Begin with the first line of the listing and quote every line through the one containing "发表于 2021-5-16 03:17"; give only those lines.

______________________________

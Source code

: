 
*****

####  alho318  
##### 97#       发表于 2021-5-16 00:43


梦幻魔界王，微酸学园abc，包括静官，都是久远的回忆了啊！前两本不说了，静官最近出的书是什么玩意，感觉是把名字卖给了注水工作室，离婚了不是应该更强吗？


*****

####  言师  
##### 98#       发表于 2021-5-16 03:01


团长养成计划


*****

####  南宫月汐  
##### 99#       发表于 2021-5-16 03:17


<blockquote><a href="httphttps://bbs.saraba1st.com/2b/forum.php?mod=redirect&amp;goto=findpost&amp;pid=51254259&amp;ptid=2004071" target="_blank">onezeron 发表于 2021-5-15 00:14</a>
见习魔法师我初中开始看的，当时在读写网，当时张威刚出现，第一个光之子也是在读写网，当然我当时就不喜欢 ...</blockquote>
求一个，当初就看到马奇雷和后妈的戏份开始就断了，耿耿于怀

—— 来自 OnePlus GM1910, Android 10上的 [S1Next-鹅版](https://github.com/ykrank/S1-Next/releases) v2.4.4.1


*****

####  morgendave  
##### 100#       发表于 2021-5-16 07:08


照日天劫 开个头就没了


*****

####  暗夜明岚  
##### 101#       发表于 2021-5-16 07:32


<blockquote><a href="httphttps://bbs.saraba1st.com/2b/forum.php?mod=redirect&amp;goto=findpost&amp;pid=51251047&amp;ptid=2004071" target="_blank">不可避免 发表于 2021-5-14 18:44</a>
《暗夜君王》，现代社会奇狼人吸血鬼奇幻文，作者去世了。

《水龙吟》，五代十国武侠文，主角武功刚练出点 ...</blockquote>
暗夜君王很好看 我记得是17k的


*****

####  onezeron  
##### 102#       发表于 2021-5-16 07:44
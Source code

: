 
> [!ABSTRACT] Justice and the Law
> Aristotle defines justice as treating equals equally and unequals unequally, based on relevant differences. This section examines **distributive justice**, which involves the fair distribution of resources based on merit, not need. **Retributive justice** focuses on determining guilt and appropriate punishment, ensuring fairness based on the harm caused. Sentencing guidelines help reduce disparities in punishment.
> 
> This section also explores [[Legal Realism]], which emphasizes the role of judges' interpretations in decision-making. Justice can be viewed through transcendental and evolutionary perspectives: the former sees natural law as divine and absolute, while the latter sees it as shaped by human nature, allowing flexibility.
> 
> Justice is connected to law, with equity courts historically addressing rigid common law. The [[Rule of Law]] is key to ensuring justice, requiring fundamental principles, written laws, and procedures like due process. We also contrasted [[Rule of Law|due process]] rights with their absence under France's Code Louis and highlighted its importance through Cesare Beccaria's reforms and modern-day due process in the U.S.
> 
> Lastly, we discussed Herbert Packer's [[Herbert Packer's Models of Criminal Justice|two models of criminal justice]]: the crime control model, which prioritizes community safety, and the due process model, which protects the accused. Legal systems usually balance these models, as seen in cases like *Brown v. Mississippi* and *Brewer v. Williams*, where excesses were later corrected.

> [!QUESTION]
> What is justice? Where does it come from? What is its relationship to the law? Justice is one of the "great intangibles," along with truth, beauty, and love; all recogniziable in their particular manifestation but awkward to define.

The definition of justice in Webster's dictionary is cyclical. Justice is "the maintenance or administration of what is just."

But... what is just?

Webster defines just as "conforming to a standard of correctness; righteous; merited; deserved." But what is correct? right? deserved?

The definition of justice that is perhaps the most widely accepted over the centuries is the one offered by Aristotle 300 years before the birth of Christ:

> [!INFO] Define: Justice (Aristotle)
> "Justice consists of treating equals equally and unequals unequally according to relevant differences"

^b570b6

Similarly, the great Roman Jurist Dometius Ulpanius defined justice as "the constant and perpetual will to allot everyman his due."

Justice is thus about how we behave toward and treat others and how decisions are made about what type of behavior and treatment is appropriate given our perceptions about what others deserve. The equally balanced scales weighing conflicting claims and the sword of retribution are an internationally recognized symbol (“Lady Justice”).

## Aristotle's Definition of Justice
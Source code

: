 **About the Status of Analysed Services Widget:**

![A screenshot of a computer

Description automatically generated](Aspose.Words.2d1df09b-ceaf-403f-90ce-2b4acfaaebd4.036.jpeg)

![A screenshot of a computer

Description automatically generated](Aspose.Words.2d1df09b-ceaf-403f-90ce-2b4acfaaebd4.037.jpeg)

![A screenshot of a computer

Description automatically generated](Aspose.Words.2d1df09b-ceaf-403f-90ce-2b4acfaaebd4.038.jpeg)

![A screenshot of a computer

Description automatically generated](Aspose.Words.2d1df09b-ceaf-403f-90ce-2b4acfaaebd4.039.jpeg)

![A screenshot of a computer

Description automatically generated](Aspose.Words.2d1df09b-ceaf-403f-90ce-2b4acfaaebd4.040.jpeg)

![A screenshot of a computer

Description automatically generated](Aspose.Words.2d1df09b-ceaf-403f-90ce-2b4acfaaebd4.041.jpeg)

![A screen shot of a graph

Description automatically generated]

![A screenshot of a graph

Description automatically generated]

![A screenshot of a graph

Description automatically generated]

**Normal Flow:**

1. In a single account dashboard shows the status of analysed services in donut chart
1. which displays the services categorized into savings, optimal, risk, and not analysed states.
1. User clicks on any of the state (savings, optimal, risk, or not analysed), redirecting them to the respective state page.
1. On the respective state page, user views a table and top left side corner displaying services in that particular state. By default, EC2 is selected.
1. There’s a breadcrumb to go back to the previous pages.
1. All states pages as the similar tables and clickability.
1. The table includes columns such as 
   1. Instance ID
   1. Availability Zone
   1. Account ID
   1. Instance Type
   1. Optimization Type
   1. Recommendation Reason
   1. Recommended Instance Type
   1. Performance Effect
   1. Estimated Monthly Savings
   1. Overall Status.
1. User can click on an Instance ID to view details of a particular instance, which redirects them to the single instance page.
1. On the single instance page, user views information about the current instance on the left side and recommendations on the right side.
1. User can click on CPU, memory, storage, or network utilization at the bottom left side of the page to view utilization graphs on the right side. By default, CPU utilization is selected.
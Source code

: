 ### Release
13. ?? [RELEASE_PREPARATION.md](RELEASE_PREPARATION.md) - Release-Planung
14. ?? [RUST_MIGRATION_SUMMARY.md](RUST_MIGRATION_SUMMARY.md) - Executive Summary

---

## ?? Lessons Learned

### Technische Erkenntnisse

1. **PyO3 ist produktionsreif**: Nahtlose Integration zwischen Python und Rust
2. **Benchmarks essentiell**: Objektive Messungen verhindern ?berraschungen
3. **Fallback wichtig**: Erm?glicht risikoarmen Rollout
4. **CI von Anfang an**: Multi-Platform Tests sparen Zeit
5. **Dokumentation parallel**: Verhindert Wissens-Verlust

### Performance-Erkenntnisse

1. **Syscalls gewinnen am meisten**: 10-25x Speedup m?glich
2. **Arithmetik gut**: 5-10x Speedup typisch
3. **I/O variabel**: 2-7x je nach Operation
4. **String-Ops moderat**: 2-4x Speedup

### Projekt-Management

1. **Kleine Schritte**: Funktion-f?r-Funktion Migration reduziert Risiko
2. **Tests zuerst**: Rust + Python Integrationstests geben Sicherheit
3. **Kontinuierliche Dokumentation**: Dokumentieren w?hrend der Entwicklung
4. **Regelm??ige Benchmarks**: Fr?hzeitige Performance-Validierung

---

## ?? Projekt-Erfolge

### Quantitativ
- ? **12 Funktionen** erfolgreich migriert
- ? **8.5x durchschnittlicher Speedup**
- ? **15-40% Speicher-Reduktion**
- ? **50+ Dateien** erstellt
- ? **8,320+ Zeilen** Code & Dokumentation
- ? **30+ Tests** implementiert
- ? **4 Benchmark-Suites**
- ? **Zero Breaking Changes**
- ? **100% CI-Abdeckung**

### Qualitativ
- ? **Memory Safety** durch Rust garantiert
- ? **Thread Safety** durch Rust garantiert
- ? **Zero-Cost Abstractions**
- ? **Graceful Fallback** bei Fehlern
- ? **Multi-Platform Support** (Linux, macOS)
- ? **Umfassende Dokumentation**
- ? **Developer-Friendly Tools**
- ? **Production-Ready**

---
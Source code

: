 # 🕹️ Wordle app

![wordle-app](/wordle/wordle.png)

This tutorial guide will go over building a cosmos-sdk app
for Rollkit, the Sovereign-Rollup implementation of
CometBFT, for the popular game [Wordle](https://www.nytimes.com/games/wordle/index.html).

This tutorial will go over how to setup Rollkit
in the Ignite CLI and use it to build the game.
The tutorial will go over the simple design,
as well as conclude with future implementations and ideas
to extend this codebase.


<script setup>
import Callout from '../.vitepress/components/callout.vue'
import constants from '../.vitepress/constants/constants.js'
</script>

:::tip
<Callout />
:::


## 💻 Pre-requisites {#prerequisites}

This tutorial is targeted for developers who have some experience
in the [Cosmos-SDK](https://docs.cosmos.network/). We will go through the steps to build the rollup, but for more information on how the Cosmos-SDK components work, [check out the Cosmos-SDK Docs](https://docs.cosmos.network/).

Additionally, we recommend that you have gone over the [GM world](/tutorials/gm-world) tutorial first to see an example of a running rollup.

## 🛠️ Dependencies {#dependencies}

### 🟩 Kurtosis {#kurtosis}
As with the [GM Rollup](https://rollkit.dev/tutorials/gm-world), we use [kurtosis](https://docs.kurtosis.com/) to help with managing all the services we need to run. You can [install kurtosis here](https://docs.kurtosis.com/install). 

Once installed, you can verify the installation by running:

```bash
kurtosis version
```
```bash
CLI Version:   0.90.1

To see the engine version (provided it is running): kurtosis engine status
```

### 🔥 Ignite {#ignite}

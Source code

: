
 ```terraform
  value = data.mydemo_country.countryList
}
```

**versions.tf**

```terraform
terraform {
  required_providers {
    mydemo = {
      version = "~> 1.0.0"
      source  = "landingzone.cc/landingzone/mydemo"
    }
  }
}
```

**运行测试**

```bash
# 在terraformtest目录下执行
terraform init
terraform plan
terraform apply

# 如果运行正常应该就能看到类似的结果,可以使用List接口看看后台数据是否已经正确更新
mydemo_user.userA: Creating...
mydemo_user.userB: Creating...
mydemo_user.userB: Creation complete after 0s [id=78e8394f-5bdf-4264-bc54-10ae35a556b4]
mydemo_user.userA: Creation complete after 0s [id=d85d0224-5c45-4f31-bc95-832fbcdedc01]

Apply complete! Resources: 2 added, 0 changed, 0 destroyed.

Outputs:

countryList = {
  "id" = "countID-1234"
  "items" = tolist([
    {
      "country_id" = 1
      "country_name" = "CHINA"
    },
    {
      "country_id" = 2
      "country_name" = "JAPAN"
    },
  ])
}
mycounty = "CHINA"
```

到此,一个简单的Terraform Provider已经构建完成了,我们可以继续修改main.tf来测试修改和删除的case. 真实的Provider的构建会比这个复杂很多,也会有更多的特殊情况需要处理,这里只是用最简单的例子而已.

______________________________

SOLUTION TO THIS PROBLEM:
Source code

: 
*****

####  alho318  
##### 97#       发表于 2021-5-16 00:43


梦幻魔界王，微酸学园abc，包括静官，都是久远的回忆了啊！前两本不说了，静官最近出的书是什么玩意，感觉是把名字卖给了注水工作室，离婚了不是应该更强吗？


*****

####  言师  
##### 98#       发表于 2021-5-16 03:01


团长养成计划


*****

####  南宫月汐  
##### 99#       发表于 2021-5-16 03:17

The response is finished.